_Available data_

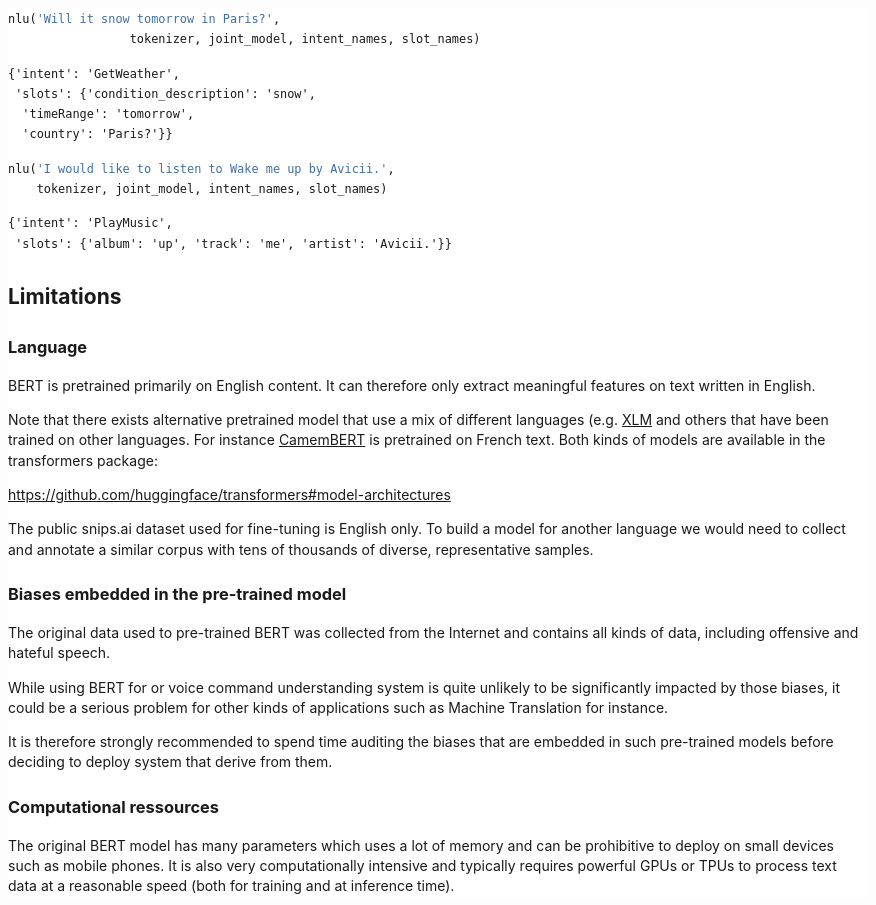 
```python
nlu('Will it snow tomorrow in Paris?',
                 tokenizer, joint_model, intent_names, slot_names)
```

    {'intent': 'GetWeather',
     'slots': {'condition_description': 'snow',
      'timeRange': 'tomorrow',
      'country': 'Paris?'}}


```python
nlu('I would like to listen to Wake me up by Avicii.',
    tokenizer, joint_model, intent_names, slot_names)
```

    {'intent': 'PlayMusic',
     'slots': {'album': 'up', 'track': 'me', 'artist': 'Avicii.'}}



## Limitations

### Language

BERT is pretrained primarily on English content. It can therefore only extract meaningful features on text written in English.

Note that there exists alternative pretrained model that use a mix of different languages (e.g. [XLM](https://github.com/facebookresearch/XLM/) and others that have been trained on other languages. For instance [CamemBERT](https://camembert-model.fr/) is pretrained on French text. Both kinds of models are available in the transformers package:

https://github.com/huggingface/transformers#model-architectures

The public snips.ai dataset used for fine-tuning is English only. To build a model for another language we would need to collect and annotate a similar corpus with tens of thousands of diverse, representative samples.

### Biases embedded in the pre-trained model

The original data used to pre-trained BERT was collected from the Internet and contains all kinds of data, including offensive and hateful speech.

While using BERT for or voice command understanding system is quite unlikely to be significantly impacted by those biases, it could be a serious problem for other kinds of applications such as Machine Translation for instance.

It is therefore strongly recommended to spend time auditing the biases that are embedded in such pre-trained models before deciding to deploy system that derive from them.

### Computational ressources

The original BERT model has many parameters which uses a lot of memory and can be prohibitive to deploy on small devices such as mobile phones. It is also very computationally intensive and typically requires powerful GPUs or TPUs to process text data at a reasonable speed (both for training and at inference time).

_Exercise directions_
Without any pictures, return the entries exactly as given.

_Answer to the problem_
```python
nlu('Will it snow tomorrow in Paris?',
                 tokenizer, joint_model, intent_names, slot_names)
```

    {'intent': 'GetWeather',
     'slots': {'condition_description': 'snow',
      'timeRange': 'tomorrow',
      'country': 'Paris?'}}


```python
nlu('I would like to listen to Wake me up by Avicii.',
    tokenizer, joint_model, intent_names, slot_names)
```

    {'intent': 'PlayMusic',
     'slots': {'album': 'up', 'track': 'me', 'artist': 'Avicii.'}}



## Limitations

### Language

BERT is pretrained primarily on English content. It can therefore only extract meaningful features on text written in English.

Note that there exists alternative pretrained model that use a mix of different languages (e.g. [XLM](https://github.com/facebookresearch/XLM/) and others that have been trained on other languages. For instance [CamemBERT](https://camembert-model.fr/) is pretrained on French text. Both kinds of models are available in the transformers package:

https://github.com/huggingface/transformers#model-architectures

The public snips.ai dataset used for fine-tuning is English only. To build a model for another language we would need to collect and annotate a similar corpus with tens of thousands of diverse, representative samples.

### Biases embedded in the pre-trained model

The original data used to pre-trained BERT was collected from the Internet and contains all kinds of data, including offensive and hateful speech.

While using BERT for or voice command understanding system is quite unlikely to be significantly impacted by those biases, it could be a serious problem for other kinds of applications such as Machine Translation for instance.

It is therefore strongly recommended to spend time auditing the biases that are embedded in such pre-trained models before deciding to deploy system that derive from them.

### Computational ressources

The original BERT model has many parameters which uses a lot of memory and can be prohibitive to deploy on small devices such as mobile phones. It is also very computationally intensive and typically requires powerful GPUs or TPUs to process text data at a reasonable speed (both for training and at inference time).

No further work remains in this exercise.